I am trying to use  HadoopDruidIndexer for batch ingestion from a CSV file. I  have installed Hadoop on Ubuntu in single node  cluster mode. According to the wiki we can leave "partitionDimension" option blank for Index node.  But when I run HadoopDruidIndexer I see below error:


attempt_201305151342_0016_r_000000_0: com.metamx.common.ISE: No suitable partitioning dimension found!
attempt_201305151342_0016_r_000000_0: at com.metamx.druid.indexer.DeterminePartitionsJob$DeterminePartitionsDimSelectionReducer.innerReduce(DeterminePartitionsJob.java:652)
attempt_201305151342_0016_r_000000_0: at com.metamx.druid.indexer.DeterminePartitionsJob$DeterminePartitionsDimSelectionBaseReducer.reduce(DeterminePartitionsJob.java:444)
attempt_201305151342_0016_r_000000_0: at com.metamx.druid.indexer.DeterminePartitionsJob$DeterminePartitionsDimSelectionBaseReducer.reduce(DeterminePartitionsJob.java:417)
attempt_201305151342_0016_r_000000_0: at org.apache.hadoop.mapreduce.Reducer.run(Reducer.java:176)
attempt_201305151342_0016_r_000000_0: at org.apache.hadoop.mapred.ReduceTask.runNewReducer(ReduceTask.java:566)
attempt_201305151342_0016_r_000000_0: at org.apache.hadoop.mapred.ReduceTask.run(ReduceTask.java:408)
attempt_201305151342_0016_r_000000_0: at org.apache.hadoop.mapred.Child.main(Child.java:170)
attempt_201305151342_0016_r_000000_0: 2013-05-15 14:52:13,016 INFO [main] org.apache.hadoop.mapred.TaskRunner - Runnning cleanup for the task
2013-05-15 14:52:28,660 INFO [main] org.apache.hadoop.mapred.JobClient - Task Id : attempt_201305151342_0016_r_000000_1, Status : FAILED
attempt_20

Here is the config that I am using:

{
  "dataSource":"customer",
  "timestampColumn": "ts",
  "timestampFormat": "auto",
  "dataSpec": {
    "format": "csv",
    "columns": [ "ts","City", "State", "ZipCode", "Country"],
    "dimensions": ["City", "State"]
  },
  "granularitySpec": {
    "type":"uniform",
    "intervals":["2013-05-10/2013-05-11"],
    "gran":"day"
  },
  "pathSpec": { "type": "granularity",
                "dataGranularity": "year",
                "inputPath": "hdfs://localhost:54310/home/test/app/hadoop/tmp/customer",
                "filePattern": ".*" },
  "rollupSpec": { "aggs": [
                    { "type": "count", "name":"event_count" },
                    { "type": "count", "fieldName": "ZipCode", "name": "revenue" }
                  ],
                  "rollupGranularity": "minute"},
  "workingPath": "/home/sharmin/app/hadoop/tmp",
  "segmentOutputPath": "hdfs://localhost:54310/home/test/app/hadoop/tmp/customer/output",
  "leaveIntermediate": "false",
  "partitionsSpec": {
    "targetPartitionSize": 5000000
  },
  "updaterJobSpec": {
    "type":"db",
    "connectURI":"jdbc:mysql://10.244.198.252:3306/druid",
    "user":"root",
    "password":"root",
    "segmentTable":"prod_segments"
  }
}

Not sure what I am missing here.
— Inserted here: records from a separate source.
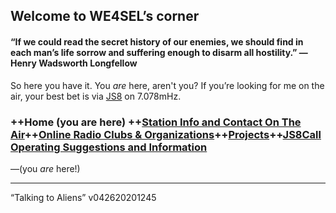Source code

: 
## Welcome to WE4SEL’s corner

#### “If we could read the secret history of our enemies, we should find in each man’s life sorrow and suffering enough to disarm all hostility.” ― Henry Wadsworth Longfellow

So here you have it. You  _are_  here, aren't you? If you’re looking for me on the air, your best bet is via  [JS8](http://js8call.com/)  on 7.078mHz.

### ++Home (you are here) ++[Station Info and Contact On The Air](ontheair.md)++[Online Radio Clubs & Organizations](clubs.md)++[Projects](projects.md)++[JS8Call Operating Suggestions and Information](js8opsuggestions.md)

—(you  _are_  here!)

----------

“Talking to Aliens” v042620201245

<!--stackedit_data:
eyJoaXN0b3J5IjpbLTE2NzI5NjA3MjksLTE2ODEyNzg1OTVdfQ
==
-->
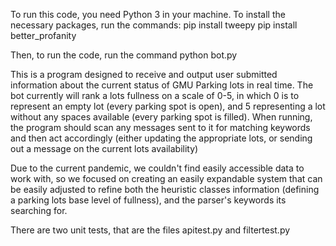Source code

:To run this code, you need Python 3 in your machine. To install the necessary packages, run the commands:
pip install tweepy
pip install better_profanity

Then, to run the code, run the command
python bot.py

This is a program designed to receive and output user submitted information about the current status of GMU Parking lots in real time. The bot currently will rank a lots fullness on a scale of 0-5, in which 0 is to represent an empty lot (every parking spot is open), and 5 representing a lot without any spaces available (every parking spot is filled). When running, the program should scan any messages sent to it for matching keywords and then act accordingly (either updating the appropriate lots, or sending out a message on the current lots availability)

Due to the current pandemic, we couldn't find easily accessible data to work with, so we focused on creating an easily expandable system that can be easily adjusted to refine both the heuristic classes information (defining a parking lots base level of fullness), and the parser's keywords its searching for.

There are two unit tests, that are the files apitest.py and filtertest.py
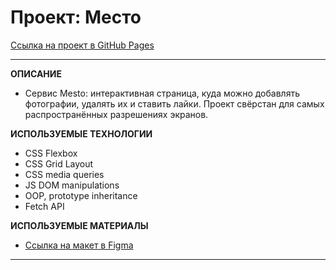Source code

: # Проект: Место

[Cсылка на проект в GitHub Pages](https://m4rkelus.github.io/mesto "ссылка на GitHub Pages")

---

**ОПИСАНИЕ**

- Сервис Mesto: интерактивная страница, куда можно добавлять фотографии, удалять их и ставить лайки. Проект свёрстан для самых распространённых разрешениях экранов.

**ИСПОЛЬЗУЕМЫЕ ТЕХНОЛОГИИ**

- CSS Flexbox
- CSS Grid Layout
- CSS media queries
- JS DOM manipulations
- OOP, prototype inheritance
- Fetch API

**ИСПОЛЬЗУЕМЫЕ МАТЕРИАЛЫ**

- [Ссылка на макет в Figma](https://www.figma.com/file/2cn9N9jSkmxD84oJik7xL7/JavaScript.-Sprint-4?node-id=0%3A1)

---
Any help appreciated.

Thanks,
Sharmin

Fangjin Yang

unread,
May 16, 2013, 2:14:49 PM5/16/13
to druid-de...@googlegroups.com
Hi Sharmin,

This error is possible if Druid tries to create a shard that is 50% larger than the target partition size or it is attempting to partition on a multi-value column. I imagine you are probably encountering the first case. A common cause of that problem is if you have a single valued dimension that has a lot of nulls. These nulls will end up in the same shard and exceed the target partition size. A possible solution is to increase your target partition size to something greater than 5M rows.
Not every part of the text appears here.